The agency will conduct interviews with the public that day to measure homelessness in its region, with the interviews focusing on where individuals slept overnight when temperatures were predicted to be around 20 degrees. Catholic Charities staff members will oversee the effort with assistance from community organizations and local food pantries. 

In addition, Catholic Charities is asking members of the public who know where individuals who might be homeless are staying to call 607-425-1043 and leave a message with the location. 

A point-in-time study is a coordinated effort within a specific region to count the number of people experiencing homelessness on a designated day. The study is conducted annually by Catholic Charities of Chemung/Schuyler in partnership with CARES of NY Inc., an organization that strives to end homelessness.
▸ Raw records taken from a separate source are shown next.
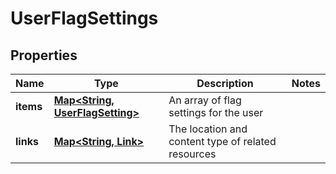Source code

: 

# UserFlagSettings


## Properties

| Name | Type | Description | Notes |
|------------ | ------------- | ------------- | -------------|
|**items** | [**Map&lt;String, UserFlagSetting&gt;**](UserFlagSetting.md) | An array of flag settings for the user |  |
|**links** | [**Map&lt;String, Link&gt;**](Link.md) | The location and content type of related resources |  |



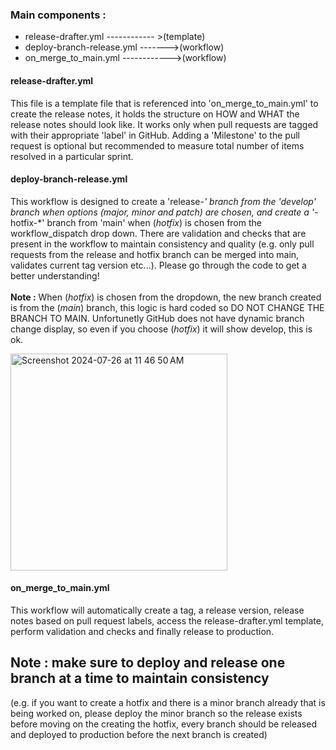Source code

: ### Main components :
- release-drafter.yml ------------ >(template)
- deploy-branch-release.yml ------->(workflow)
- on_merge_to_main.yml ------------>(workflow)

#### release-drafter.yml
This file is a template file that is referenced into 'on_merge_to_main.yml' to create the release notes, it holds the structure on HOW and WHAT the release notes should look like. It works only when pull requests are tagged with their appropriate 'label' in GitHub. Adding a 'Milestone' to the pull request is optional but recommended to measure total number of items resolved in a particular sprint. 

#### deploy-branch-release.yml
This workflow is designed to create a 'release-*' branch from the 'develop' branch when options (_major, minor and patch_) are chosen, and create a '*-hotfix-*' branch from 'main' when (_hotfix_) is chosen from the workflow_dispatch drop down. There are validation and checks that are present in the workflow to maintain consistency and quality (e.g. only pull requests from the release and hotfix branch can be merged into main, validates current tag version etc...). Please go through the code to get a better understanding! <br></br>
**Note :** When (_hotfix_) is chosen from the dropdown, the new branch created is from the (_main_) branch, this logic is hard coded so DO NOT CHANGE THE BRANCH TO MAIN. Unfortunetly GitHub does not have dynamic branch change display, so even if you choose (_hotfix_) it will show develop, this is ok.

 <img width="347" alt="Screenshot 2024-07-26 at 11 46 50 AM" src="https://github.com/user-attachments/assets/081796eb-4f45-43fc-ab43-10ed4fb7f357">


#### on_merge_to_main.yml
This workflow will automatically create a tag, a release version, release notes based on pull request labels, access the release-drafter.yml template, perform validation and checks and finally release to production. 

## Note : make sure to deploy and release one branch at a time to maintain consistency
(e.g. if you want to create a hotfix and there is a minor branch already that is being worked on, please deploy the minor branch so the release exists before moving on the creating the hotfix, every branch should be released and deployed to production before the next branch is created)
Results of the study — which examines homelessness in Chemung, Schuyler Livingston, Steuben and Allegany counties — have a direct impact on funding that Catholic Charities receives from the U.S. Department of Housing and Urban Development

According to information provided by Catholic Charities, a total of 706 people experienced homelessness and received services in Chemung and Schuyler Counties during 2020, with 42 of those individuals being under 18 years old. Ashley Kerrick, director of Schuyler County Catholic Charities, said these statistics refute what she calls “a common misconception that homelessness is mostly a concern in more urban areas.” She noted that homeless shelters in the largely rural Southern Tier region “have seen record-breaking numbers and lengths of stay in recent years,” adding that “we have neighbors in our own communities that are sleeping outside or in places not meant for habitation” such as garages, annexes of buildings, under bridges, and in tents or tent-like structure in wooded areas. 
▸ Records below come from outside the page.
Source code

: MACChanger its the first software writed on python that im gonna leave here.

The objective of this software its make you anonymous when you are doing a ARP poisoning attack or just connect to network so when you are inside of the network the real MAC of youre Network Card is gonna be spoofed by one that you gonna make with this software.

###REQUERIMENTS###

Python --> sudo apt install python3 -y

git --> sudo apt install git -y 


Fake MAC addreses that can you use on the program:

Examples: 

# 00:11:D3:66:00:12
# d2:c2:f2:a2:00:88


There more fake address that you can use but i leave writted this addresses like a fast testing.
Kerrick observed that a number of potential issues can lead somebody to become homeless, including mental illness, substance abuse, loss of employment or loss of a loved one who was the main financial resource. She added that many homeless people lack addresses or such necessary documents as birth certificates or another forms of identification, in order to begin receiving help. 

According to Kerrick, Catholic Charities strives in several ways to improve the lives of those who are homeless: operating Chemung County’s only homeless shelter and utilizing motels when there’s overflow; offering transitional housing services so that folks grappling with homelessness can build lives of greater independence; maintaining community contact in order to identify people who are homeless; and offering resources for when they’re ready to make a change from homelessness and providing items necessary for survival until that time. 

“Our agency really works to meet someone where they are at, with the hopes that this will garner trust and offer an outlet when a person is ready to make a change,” she said. 

For community members who wish to help the homeless, Catholic Charities is requesting the donation of grocery gift cards, which can be mailed to or dropped off at Catholic Charities’ Samaritan Center, 380 S. Main St., Elmira, NY 14904, Monday through Friday, from 8:30 a.m. to 4:30 p.m.; or the Schuyler Outreach Food Pantry, 112 10th St., Watkins Glen, NY 14891, Tuesday and Friday, 9 a.m. to 2 p.m., or Thursday, noon to 4 p.m.